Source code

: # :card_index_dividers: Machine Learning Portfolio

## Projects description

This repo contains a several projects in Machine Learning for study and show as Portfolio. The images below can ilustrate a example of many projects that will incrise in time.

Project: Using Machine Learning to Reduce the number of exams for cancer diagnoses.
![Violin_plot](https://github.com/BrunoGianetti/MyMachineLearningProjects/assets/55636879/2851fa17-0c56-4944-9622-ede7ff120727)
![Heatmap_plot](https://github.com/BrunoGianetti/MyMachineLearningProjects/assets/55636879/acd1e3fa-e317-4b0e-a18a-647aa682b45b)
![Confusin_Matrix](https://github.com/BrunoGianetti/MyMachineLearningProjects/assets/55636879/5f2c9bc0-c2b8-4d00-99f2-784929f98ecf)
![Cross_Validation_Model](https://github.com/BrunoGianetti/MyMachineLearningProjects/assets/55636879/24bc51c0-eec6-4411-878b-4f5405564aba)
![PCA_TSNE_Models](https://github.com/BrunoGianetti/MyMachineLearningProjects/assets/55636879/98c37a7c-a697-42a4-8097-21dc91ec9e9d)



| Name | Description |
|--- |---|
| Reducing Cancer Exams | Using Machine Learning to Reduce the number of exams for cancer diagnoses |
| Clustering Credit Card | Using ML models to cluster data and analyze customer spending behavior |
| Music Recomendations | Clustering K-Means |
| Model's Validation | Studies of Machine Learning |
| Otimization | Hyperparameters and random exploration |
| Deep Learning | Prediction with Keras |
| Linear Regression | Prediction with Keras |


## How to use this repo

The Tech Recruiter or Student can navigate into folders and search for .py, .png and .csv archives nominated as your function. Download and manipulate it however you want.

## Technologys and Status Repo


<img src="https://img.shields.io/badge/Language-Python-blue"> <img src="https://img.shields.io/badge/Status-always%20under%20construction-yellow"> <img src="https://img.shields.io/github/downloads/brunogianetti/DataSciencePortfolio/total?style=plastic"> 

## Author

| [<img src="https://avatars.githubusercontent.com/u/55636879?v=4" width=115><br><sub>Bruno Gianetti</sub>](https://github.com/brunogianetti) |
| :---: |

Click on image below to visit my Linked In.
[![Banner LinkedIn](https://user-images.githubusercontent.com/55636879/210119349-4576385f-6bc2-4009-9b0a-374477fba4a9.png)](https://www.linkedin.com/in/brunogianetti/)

■ **Work item**
Repeat the whole of the data verbatim, as it reads above.

■ **Your solution**
Source code

: # :card_index_dividers: Machine Learning Portfolio

## Projects description

This repo contains a several projects in Machine Learning for study and show as Portfolio. The images below can ilustrate a example of many projects that will incrise in time.

Project: Using Machine Learning to Reduce the number of exams for cancer diagnoses.
![Violin_plot](https://github.com/BrunoGianetti/MyMachineLearningProjects/assets/55636879/2851fa17-0c56-4944-9622-ede7ff120727)
![Heatmap_plot](https://github.com/BrunoGianetti/MyMachineLearningProjects/assets/55636879/acd1e3fa-e317-4b0e-a18a-647aa682b45b)
![Confusin_Matrix](https://github.com/BrunoGianetti/MyMachineLearningProjects/assets/55636879/5f2c9bc0-c2b8-4d00-99f2-784929f98ecf)
![Cross_Validation_Model](https://github.com/BrunoGianetti/MyMachineLearningProjects/assets/55636879/24bc51c0-eec6-4411-878b-4f5405564aba)
![PCA_TSNE_Models](https://github.com/BrunoGianetti/MyMachineLearningProjects/assets/55636879/98c37a7c-a697-42a4-8097-21dc91ec9e9d)



| Name | Description |
|--- |---|
| Reducing Cancer Exams | Using Machine Learning to Reduce the number of exams for cancer diagnoses |
| Clustering Credit Card | Using ML models to cluster data and analyze customer spending behavior |
| Music Recomendations | Clustering K-Means |
| Model's Validation | Studies of Machine Learning |
| Otimization | Hyperparameters and random exploration |
| Deep Learning | Prediction with Keras |
| Linear Regression | Prediction with Keras |


## How to use this repo

The Tech Recruiter or Student can navigate into folders and search for .py, .png and .csv archives nominated as your function. Download and manipulate it however you want.

## Technologys and Status Repo


<img src="https://img.shields.io/badge/Language-Python-blue"> <img src="https://img.shields.io/badge/Status-always%20under%20construction-yellow"> <img src="https://img.shields.io/github/downloads/brunogianetti/DataSciencePortfolio/total?style=plastic"> 

## Author

| [<img src="https://avatars.githubusercontent.com/u/55636879?v=4" width=115><br><sub>Bruno Gianetti</sub>](https://github.com/brunogianetti) |
| :---: |

Click on image below to visit my Linked In.
[![Banner LinkedIn](https://user-images.githubusercontent.com/55636879/210119349-4576385f-6bc2-4009-9b0a-374477fba4a9.png)](https://www.linkedin.com/in/brunogianetti/)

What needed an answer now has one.